Work to be completed:
Reproduce exactly the lines below, from the first one through the line containing "<li> Dolmage, J.", and omit any pictures.

Dataset entries:
##########
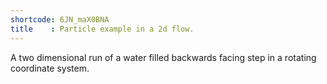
 ```yaml
---
shortcode: 6JN_maX0BNA
title    : Particle example in a 2d flow.
---
```


A two dimensional run of a water filled backwards facing step in a rotating coordinate system.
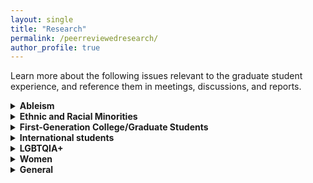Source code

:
 ```yaml
---
layout: single
title: "Research"
permalink: /peerreviewedresearch/
author_profile: true
---
```


Learn more about the following issues relevant to the graduate student experience, and reference them in meetings, discussions, and reports. 

<details>
  <summary>
    <b> Ableism </b>
  </summary>
<ul>
  <li> Brown, Nicole and Leigh, Jennifer S (2018). <a href="https://www.tandfonline.com/doi/full/10.1080/09687599.2018.1455627">Ableism in Academia: Where are the disabled and ill academics?</a> Disability and Society, 33 (6). </li>
  <li> Dolmage, J. T. (2017). <a href="https://www.press.umich.edu/9708722/academic_ableism">Academic Ableism: Disability and Higher Education.</a> University of Michigan Press. </li>
  <li> Hannam-Swain, S. (2018). <a href="https://www.tandfonline.com/doi/full/10.1080/09687599.2017.1375698">The additional labour of a disabled PhD student.</a> Disability & Society, 33(1), 138-142.</li>   </ul>
</details>

<details>
  <summary>
    <b> Ethnic and Racial Minorities </b>
  </summary>
<ul>
  <li> Chavous, T. M., Rivas-Drake, D., Smalls, C., Griffin, T., & Cogburn, C. (2008). <a href="http://psycnet.apa.org/buy/2008-05171-002">Gender matters, too: The influences of school racial discrimination and racial identity on academic engagement outcomes among African American adolescents.</a> Developmental psychology, 44(3), 637. </li>
  <li> Makarova, E., & Birman, D. (2015). <a href="https://www.tandfonline.com/doi/abs/10.1080/00131881.2015.1058099">Cultural transition and academic achievement of students from ethnic minority backgrounds: a content analysis of empirical research on acculturation.</a> Educational Research, 57(3), 305-330. </li>
  <li> Schmader, T., Major, B., & Gramzow, R. H. (2001). <a href="https://spssi.onlinelibrary.wiley.com/doi/abs/10.1111/0022-4537.00203">Coping with ethnic stereotypes in the academic domain: Perceived injustice and psychological disengagement.</a> Journal of Social Issues, 57(1), 93-111. </li> 
  <li> Solorzano, D., Ceja, M., & Yosso, T. (2000). <a href="https://www.jstor.org/stable/2696265">Critical race theory, racial microaggressions, and campus racial climate: The experiences of African American college students.</a> Journal of Negro Education, 60-73. </li> 
  <li> Uma-Taylor, A. J. (2016). <a href="http://journals.sagepub.com/doi/abs/10.1177/0963721415627858">A post-racial society in which ethnic-racial discrimination still exists and has significant consequences for youths adjustment.</a> Current Directions in Psychological Science, 25(2), 111-118. </li>  </ul>
</details>

<details>
  <summary>
    <b> First-Generation College/Graduate Students </b>
  </summary>
<ul>
  <li> Seay, S.E., Lifton, D.E., Wuensch, K.L., Bradshaw, L.K. and McDowelle, J.O., 2008. <a href="https://www.tandfonline.com/doi/abs/10.1080/07377366.2008.10400158">First-generation graduate students and attrition risks.</a> The Journal of Continuing Higher Education, 56(3), pp.11-25.</li>
  <li> Spiegler, T. and Bednarek, A., 2013. <a href="https://www.tandfonline.com/doi/abs/10.1080/09620214.2013.815441">First-generation students: what we ask, what we know and what it means: an international review of the state of research.</a> International Studies in Sociology of Education, 23(4), pp.318-337. </li>
  <li> Tate, K.A., Fouad, N.A., Marks, L.R., Young, G., Guzman, E. and Williams, E.G., 2015. <a href="http://journals.sagepub.com/doi/10.1177/1069072714547498">Underrepresented first-generation, low-income college students pursuit of a graduate education: Investigating the influence of self-efficacy, coping efficacy, and family influence.</a> Journal of Career Assessment, 23(3), pp.427-441.</li>  </ul>
</details>

<details>
  <summary>
    <b>  International students </b>
  </summary>
<ul>
  <li> Hanassab, S. (2006). <a href="http://jsi.sagepub.com/content/10/2/157.full.pdf">Diversity, international students, and perceived discrimination: Implications for educators and counselors.</a> Journal of Studies in International Education, 10(2), 157-172.</li>
  <li> Lee, J. J., & Rice, C. (2007). <a href="https://link.springer.com/article/10.1007/s10734-005-4508-3">Welcome to America? International student perceptions of discrimination.</a> Higher education, 53(3), 381-409. </li>
  <li> Poyrazli, S., & Grahame, K. M. (2007). <a href="https://eric.ed.gov/?id=EJ761254">Barriers to adjustment: Needs of international students within a semi-urban campus community.</a> Journal of Instructional Psychology, 34(1), 28.</li> 
  <li> Poyrazli, S., & Lopez, M. D. (2007). <a href="https://www.tandfonline.com/doi/pdf/10.3200/JRLP.141.3.263-280">An exploratory study of perceived discrimination and homesickness: A comparison of international students and American students.</a> The Journal of Psychology, 141(3), 263-280.</li>   
  <li>Wadsworth, B. C., Hecht, M. L., & Jung, E. (2008).  <a href="https://www.tandfonline.com/doi/abs/10.1080/03634520701668407">The role of identity gaps, discrimination, and acculturation in international students educational satisfaction in American classrooms.</a> Communication Education, 57(1), 64-87.</li>   
  <li> Yeh, C. J., & Inose, M. (2003). <a href="https://www.tandfonline.com/doi/abs/10.1080/0951507031000114058">International students' reported English fluency, social support satisfaction, and social connectedness as predictors of acculturative stress.</a> Counselling Psychology Quarterly, 16(1), 15-28.</li> </ul>
</details>

<details>
  <summary>
    <b>  LGBTQIA+ </b>
  </summary>
<ul>
  <li> Bilimoria, D., & Stewart, A. J. (2009). <a href="http://eige.europa.eu/rdc/library/resource/ARI_ALEAC07875366">"Don't ask, don't tell": The academic climate for lesbian, gay, bisexual, and transgender faculty in science and engineering.</a> NWSA Journal, 85-103. </li>
  <li> Schneider, M. S., & Dimito, A. (2010). <a href="https://www.ncbi.nlm.nih.gov/pubmed/21058150">Factors influencing the career and academic choices of lesbian, gay, bisexual, and transgender people.</a> Journal of Homosexuality, 57(10), 1355-1369.https://escholarship.org/uc/item/03m1g5sg </li>
  <li> Sears, B., & Mallory, C. (2011). <a href="https://williamsinstitute.law.ucla.edu/research/discrimination/documented-evidence-of-employment-discrimination-its-effects-on-lgbt-people/">Documented evidence of employment discrimination & its effects on LGBT people.</a> </li>  </ul>
</details>

<details>
  <summary>
    <b>  Women </b>
  </summary>
<ul>
  <li> Beyond Bias and Barriers: Fulfilling the Potential of Women in Academic Science and Engineering. Committee on Maximizing the Potential of Women in Academic Science and Engineering, National Academy of Sciences, National Academy of Engineering, and Institute of Medicine. </li>
  <li> Bagilhole, B. (2017). Being different is a very difficult row to hoe: Survival strategies of women academics. In Changing the Subject (pp. 15-28). Taylor & Francis. </li>
  <li>  Baker, Maureen. 2009. Perpetuating the Academic Gender Gap. Atlantis: Critical Studies in Gender, Culture & Social Justice 34 (1): 3747.</li>  
  <li> Bennion, Elizabeth A. 2004. The Importance of Peer Mentoring for Facilitating Professional and Personal Development. PS: Political Science and Politics 37 (01): 11113.</li>  
  <li> Blau, Francine D, Janet M Currie, Rachel T. A Croson, and Donna K Ginther. 2010. Can Mentoring Help Female Assistant Professors? Interim Results from a Randomized Trial. American Economic Review 100 (2): 34852. doi:10.1257/aer.100.2.348. </li>  
  <li> Kay, Katty, and Claire Shipman. 2014. The Confidence Gap. The Atlantic, May. </li>  </ul>
</details>

<details>
  <summary>
    <b>  General </b>
  </summary>
<ul>
  <li> Gardner, S. K. (2008). Fitting the mold of graduate school: A qualitative study of socialization in doctoral education. Innovative Higher Education, 33(2), 125-138. : Results highlighted a disparate experience for women, students of color, students with families, part-time students, and older students.</li>  </ul>
</details>


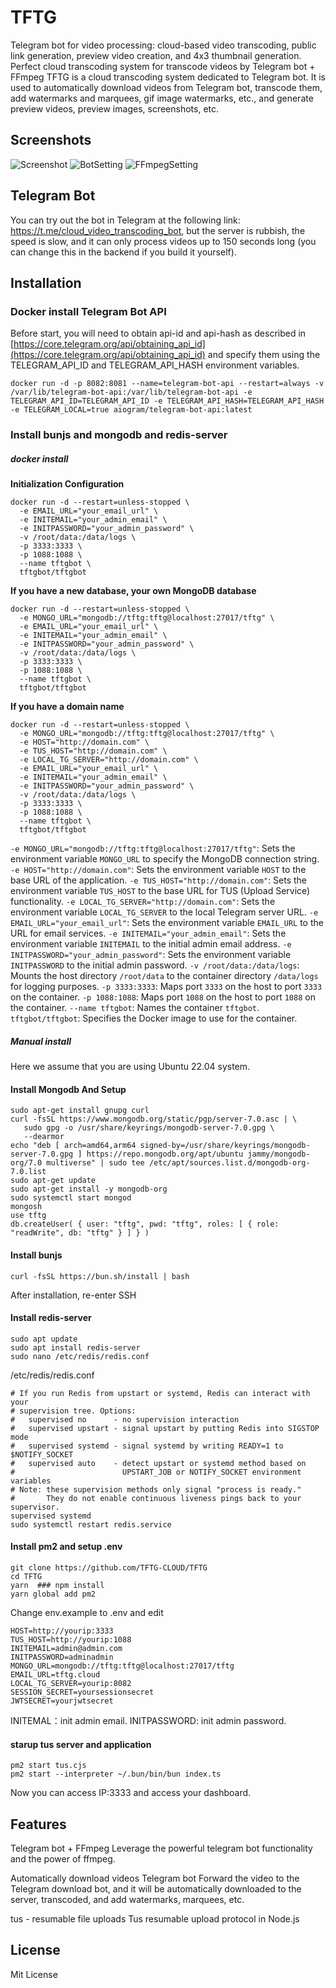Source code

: # TFTG

Telegram bot for video processing: cloud-based video transcoding, public link generation, preview video creation, and 4x3 thumbnail generation.
Perfect cloud transcoding system for transcode videos by Telegram bot + FFmpeg
TFTG is a cloud transcoding system dedicated to Telegram bot. It is used to automatically download videos from Telegram bot, transcode them, add watermarks and marquees, gif image watermarks, etc., and generate preview videos, preview images, screenshots, etc.

## Screenshots

![Screenshot](public/images/image.png "TFTG")
![BotSetting](public/images/botsetting.png "TFTG")
![FFmpegSetting](public/images/ffmpegsetting.png "TFTG")

## Telegram Bot

You can try out the bot in Telegram at the following link: https://t.me/cloud_video_transcoding_bot, but the server is rubbish, the speed is slow, and it can only process videos up to 150 seconds long (you can change this in the backend if you build it yourself).

## Installation

### Docker install Telegram Bot API

Before start, you will need to obtain api-id and api-hash as described in [https://core.telegram.org/api/obtaining_api_id](https://core.telegram.org/api/obtaining_api_id)⁠ and specify them using the TELEGRAM_API_ID and TELEGRAM_API_HASH environment variables.

```
docker run -d -p 8082:8081 --name=telegram-bot-api --restart=always -v /var/lib/telegram-bot-api:/var/lib/telegram-bot-api -e TELEGRAM_API_ID=TELEGRAM_API_ID -e TELEGRAM_API_HASH=TELEGRAM_API_HASH -e TELEGRAM_LOCAL=true aiogram/telegram-bot-api:latest
```

### Install bunjs and mongodb and redis-server

##### docker install

**Initialization Configuration**

```
docker run -d --restart=unless-stopped \
  -e EMAIL_URL="your_email_url" \
  -e INITEMAIL="your_admin_email" \
  -e INITPASSWORD="your_admin_password" \
  -v /root/data:/data/logs \
  -p 3333:3333 \
  -p 1088:1088 \
  --name tftgbot \
  tftgbot/tftgbot
```

**If you have a new database, your own MongoDB database**

```
docker run -d --restart=unless-stopped \
  -e MONGO_URL="mongodb://tftg:tftg@localhost:27017/tftg" \
  -e EMAIL_URL="your_email_url" \
  -e INITEMAIL="your_admin_email" \
  -e INITPASSWORD="your_admin_password" \
  -v /root/data:/data/logs \
  -p 3333:3333 \
  -p 1088:1088 \
  --name tftgbot \
  tftgbot/tftgbot
```

**If you have a domain name**

```
docker run -d --restart=unless-stopped \
  -e MONGO_URL="mongodb://tftg:tftg@localhost:27017/tftg" \
  -e HOST="http://domain.com" \
  -e TUS_HOST="http://domain.com" \
  -e LOCAL_TG_SERVER="http://domain.com" \
  -e EMAIL_URL="your_email_url" \
  -e INITEMAIL="your_admin_email" \
  -e INITPASSWORD="your_admin_password" \
  -v /root/data:/data/logs \
  -p 3333:3333 \
  -p 1088:1088 \
  --name tftgbot \
  tftgbot/tftgbot
```

`-e MONGO_URL="mongodb://tftg:tftg@localhost:27017/tftg"`: Sets the environment variable `MONGO_URL` to specify the MongoDB connection string.
`-e HOST="http://domain.com"`: Sets the environment variable `HOST` to the base URL of the application.
`-e TUS_HOST="http://domain.com"`: Sets the environment variable `TUS_HOST` to the base URL for TUS (Upload Service) functionality.
`-e LOCAL_TG_SERVER="http://domain.com"`: Sets the environment variable `LOCAL_TG_SERVER` to the local Telegram server URL.
`-e EMAIL_URL="your_email_url"`: Sets the environment variable `EMAIL_URL` to the URL for email services.
`-e INITEMAIL="your_admin_email"`: Sets the environment variable `INITEMAIL` to the initial admin email address.
`-e INITPASSWORD="your_admin_password"`: Sets the environment variable `INITPASSWORD` to the initial admin password.
`-v /root/data:/data/logs`: Mounts the host directory `/root/data` to the container directory `/data/logs` for logging purposes.
`-p 3333:3333`: Maps port `3333` on the host to port `3333` on the container.
`-p 1088:1088`: Maps port `1088` on the host to port `1088` on the container.
`--name tftgbot`: Names the container `tftgbot`.
`tftgbot/tftgbot`: Specifies the Docker image to use for the container.

##### Manual install

Here we assume that you are using Ubuntu 22.04 system.

#### Install Mongodb And Setup

```
sudo apt-get install gnupg curl
curl -fsSL https://www.mongodb.org/static/pgp/server-7.0.asc | \
   sudo gpg -o /usr/share/keyrings/mongodb-server-7.0.gpg \
   --dearmor
echo "deb [ arch=amd64,arm64 signed-by=/usr/share/keyrings/mongodb-server-7.0.gpg ] https://repo.mongodb.org/apt/ubuntu jammy/mongodb-org/7.0 multiverse" | sudo tee /etc/apt/sources.list.d/mongodb-org-7.0.list
sudo apt-get update
sudo apt-get install -y mongodb-org
sudo systemctl start mongod
mongosh
use tftg
db.createUser( { user: "tftg", pwd: "tftg", roles: [ { role: "readWrite", db: "tftg" } ] } )
```

#### Install bunjs

```
curl -fsSL https://bun.sh/install | bash
```

After installation, re-enter SSH

#### Install redis-server

```
sudo apt update
sudo apt install redis-server
sudo nano /etc/redis/redis.conf
```

/etc/redis/redis.conf

```
# If you run Redis from upstart or systemd, Redis can interact with your
# supervision tree. Options:
#   supervised no      - no supervision interaction
#   supervised upstart - signal upstart by putting Redis into SIGSTOP mode
#   supervised systemd - signal systemd by writing READY=1 to $NOTIFY_SOCKET
#   supervised auto    - detect upstart or systemd method based on
#                        UPSTART_JOB or NOTIFY_SOCKET environment variables
# Note: these supervision methods only signal "process is ready."
#       They do not enable continuous liveness pings back to your supervisor.
supervised systemd
sudo systemctl restart redis.service
```

#### Install pm2 and setup .env

```
git clone https://github.com/TFTG-CLOUD/TFTG
cd TFTG
yarn  ### npm install
yarn global add pm2
```

Change env.example to .env and edit

```
HOST=http://yourip:3333
TUS_HOST=http://yourip:1088
INITEMAIL=admin@admin.com
INITPASSWORD=adminadmin
MONGO_URL=mongodb://tftg:tftg@localhost:27017/tftg
EMAIL_URL=tftg.cloud
LOCAL_TG_SERVER=yourip:8082
SESSION_SECRET=yoursessionsecret
JWTSECRET=yourjwtsecret
```

INITEMAL：init admin email.
INITPASSWORD: init admin password.

#### starup tus server and application

```
pm2 start tus.cjs
pm2 start --interpreter ~/.bun/bin/bun index.ts
```

Now you can access IP:3333 and access your dashboard.

## Features

Telegram bot + FFmpeg
Leverage the powerful telegram bot functionality and the power of ffmpeg.

Automatically download videos Telegram bot
Forward the video to the Telegram download bot, and it will be automatically downloaded to the server, transcoded, and add watermarks, marquees, etc.

tus - resumable file uploads
Tus resumable upload protocol in Node.js

## License

Mit License

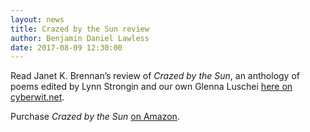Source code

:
 ```yaml
---
layout: news
title: Crazed by the Sun review
author: Benjamin Daniel Lawless
date: 2017-08-09 12:30:00
---
```


Read Janet K. Brennan’s review of *Crazed by the Sun*, an anthology of poems edited by Lynn Strongin and our own Glenna Luschei [here on cyberwit.net](https://www.cyberwit.net/review/42).

Purchase *Crazed by the Sun* [on Amazon](http://amzn.to/2zqwx9h).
##########
Exercise response:
 ```yaml
---
shortcode: 6JN_maX0BNA
title    : Particle example in a 2d flow.
---
```


A two dimensional run of a water filled backwards facing step in a rotating coordinate system.
Source code

:
 ```yaml
---
layout: single
title: "Research"
permalink: /peerreviewedresearch/
author_profile: true
---
```


Learn more about the following issues relevant to the graduate student experience, and reference them in meetings, discussions, and reports. 

<details>
  <summary>
    <b> Ableism </b>
  </summary>
<ul>
  <li> Brown, Nicole and Leigh, Jennifer S (2018). <a href="https://www.tandfonline.com/doi/full/10.1080/09687599.2018.1455627">Ableism in Academia: Where are the disabled and ill academics?</a> Disability and Society, 33 (6). </li>
  <li> Dolmage, J. T. (2017). <a href="https://www.press.umich.edu/9708722/academic_ableism">Academic Ableism: Disability and Higher Education.</a> University of Michigan Press. </li>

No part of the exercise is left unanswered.